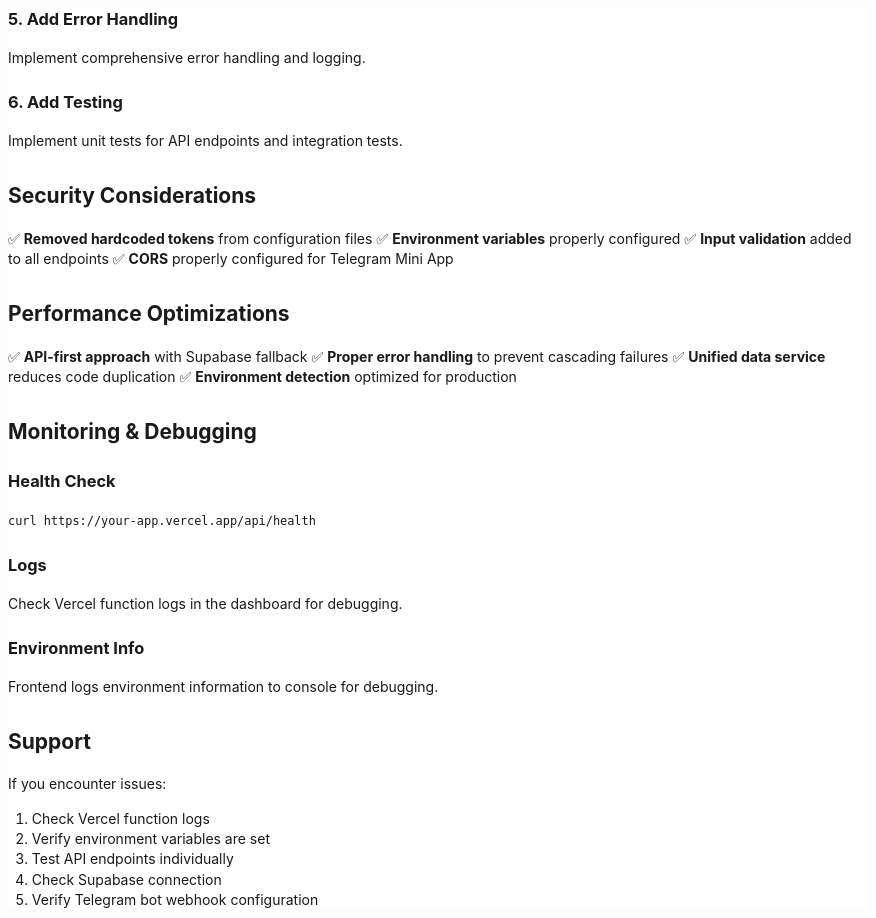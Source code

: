 ### 5. Add Error Handling
Implement comprehensive error handling and logging.

### 6. Add Testing
Implement unit tests for API endpoints and integration tests.

## Security Considerations

✅ **Removed hardcoded tokens** from configuration files
✅ **Environment variables** properly configured
✅ **Input validation** added to all endpoints
✅ **CORS** properly configured for Telegram Mini App

## Performance Optimizations

✅ **API-first approach** with Supabase fallback
✅ **Proper error handling** to prevent cascading failures
✅ **Unified data service** reduces code duplication
✅ **Environment detection** optimized for production

## Monitoring & Debugging

### Health Check
```bash
curl https://your-app.vercel.app/api/health
```

### Logs
Check Vercel function logs in the dashboard for debugging.

### Environment Info
Frontend logs environment information to console for debugging.

## Support

If you encounter issues:
1. Check Vercel function logs
2. Verify environment variables are set
3. Test API endpoints individually
4. Check Supabase connection
5. Verify Telegram bot webhook configuration
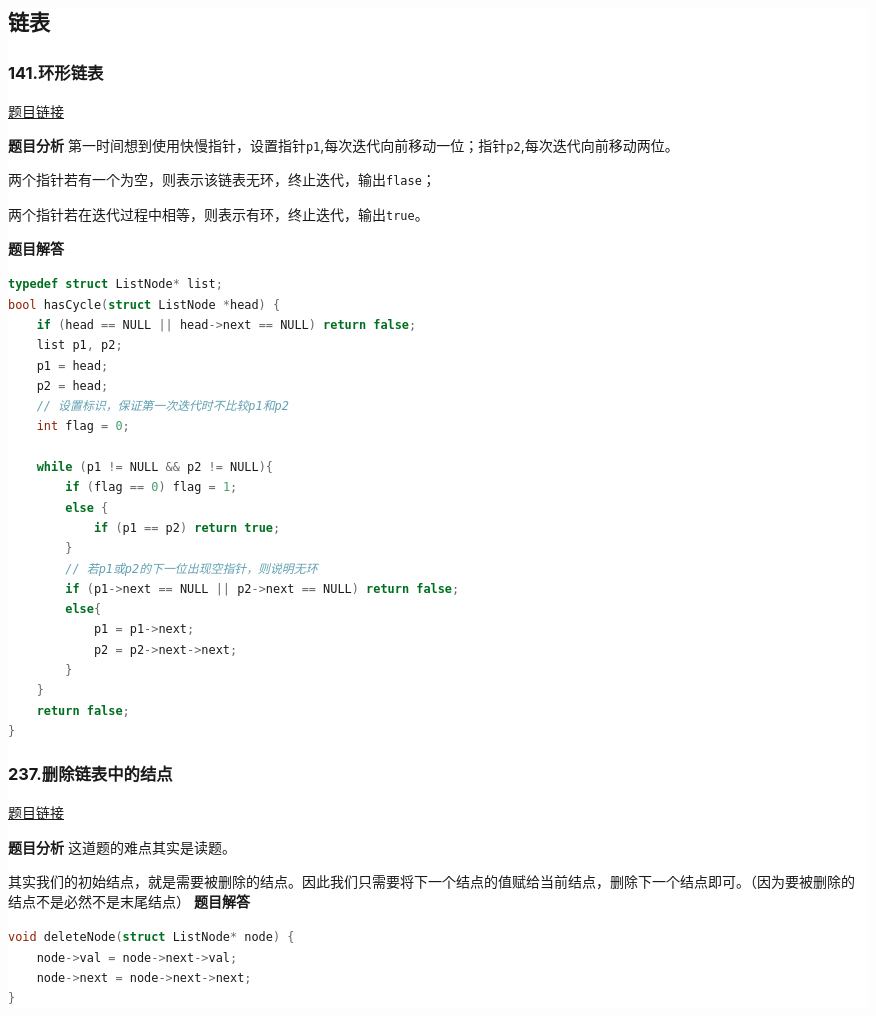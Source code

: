 

## 链表

### 141.环形链表
[题目链接](https://leetcode-cn.com/problems/linked-list-cycle/)

**题目分析**
第一时间想到使用快慢指针，设置指针`p1`,每次迭代向前移动一位；指针`p2`,每次迭代向前移动两位。

两个指针若有一个为空，则表示该链表无环，终止迭代，输出`flase`；

两个指针若在迭代过程中相等，则表示有环，终止迭代，输出`true`。

**题目解答**
```c++
typedef struct ListNode* list;
bool hasCycle(struct ListNode *head) {
    if (head == NULL || head->next == NULL) return false;
    list p1, p2;
    p1 = head;
    p2 = head;
    // 设置标识，保证第一次迭代时不比较p1和p2
    int flag = 0;

    while (p1 != NULL && p2 != NULL){
        if (flag == 0) flag = 1;
        else {
            if (p1 == p2) return true;
        }
        // 若p1或p2的下一位出现空指针，则说明无环
        if (p1->next == NULL || p2->next == NULL) return false;
        else{
            p1 = p1->next;
            p2 = p2->next->next;
        }
    }
    return false;
}
```

### 237.删除链表中的结点
[题目链接](https://leetcode-cn.com/problems/delete-node-in-a-linked-list/)

**题目分析**
这道题的难点其实是读题。

其实我们的初始结点，就是需要被删除的结点。因此我们只需要将下一个结点的值赋给当前结点，删除下一个结点即可。（因为要被删除的结点不是必然不是末尾结点）
**题目解答**
```c++
void deleteNode(struct ListNode* node) {
    node->val = node->next->val;
    node->next = node->next->next;
}
```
___
Within the material above, extract exactly the lines that start at the line containing "Telegram Mini App" and stop after the line containing "optimized for production", and only those.

✅ **CORS** properly configured for Telegram Mini App

## Performance Optimizations

✅ **API-first approach** with Supabase fallback
✅ **Proper error handling** to prevent cascading failures
✅ **Unified data service** reduces code duplication
✅ **Environment detection** optimized for production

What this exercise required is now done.